(Work item):
Only the pictures are to be left out; the listing itself is repeated exactly.

(Dataset records):
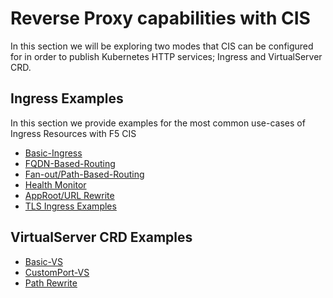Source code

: # Reverse Proxy capabilities with CIS

In this section we will be exploring two modes that CIS can be configured for in order to publish Kubernetes HTTP services; Ingress and VirtualServer CRD.

## Ingress Examples

In this section we provide examples for the most common use-cases of Ingress Resources with F5 CIS

- [Basic-Ingress](cis-ingress/basic-ingress)
- [FQDN-Based-Routing](cis-ingress/host-routing)
- [Fan-out/Path-Based-Routing](cis-ingress/fanout)
- [Health Monitor](cis-ingress/health-monitor)
- [AppRoot/URL Rewrite](cis-ingress/rewrite)
- [TLS Ingress Examples](cis-ingress/tls)

## VirtualServer CRD Examples

- [Basic-VS](cis-crd/VirtualServer/Basic/)
- [CustomPort-VS](cis-crd/VirtualServer/CustomPort/)
- [Path Rewrite](cis-crd/VirtualServer/PathRewrite/#path-rewrite-rewrite)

(Solution for this task):
Source code

: # Reverse Proxy capabilities with CIS

In this section we will be exploring two modes that CIS can be configured for in order to publish Kubernetes HTTP services; Ingress and VirtualServer CRD.

## Ingress Examples

In this section we provide examples for the most common use-cases of Ingress Resources with F5 CIS

- [Basic-Ingress](cis-ingress/basic-ingress)
- [FQDN-Based-Routing](cis-ingress/host-routing)
- [Fan-out/Path-Based-Routing](cis-ingress/fanout)
- [Health Monitor](cis-ingress/health-monitor)
- [AppRoot/URL Rewrite](cis-ingress/rewrite)
- [TLS Ingress Examples](cis-ingress/tls)

## VirtualServer CRD Examples

- [Basic-VS](cis-crd/VirtualServer/Basic/)
- [CustomPort-VS](cis-crd/VirtualServer/CustomPort/)
- [Path Rewrite](cis-crd/VirtualServer/PathRewrite/#path-rewrite-rewrite)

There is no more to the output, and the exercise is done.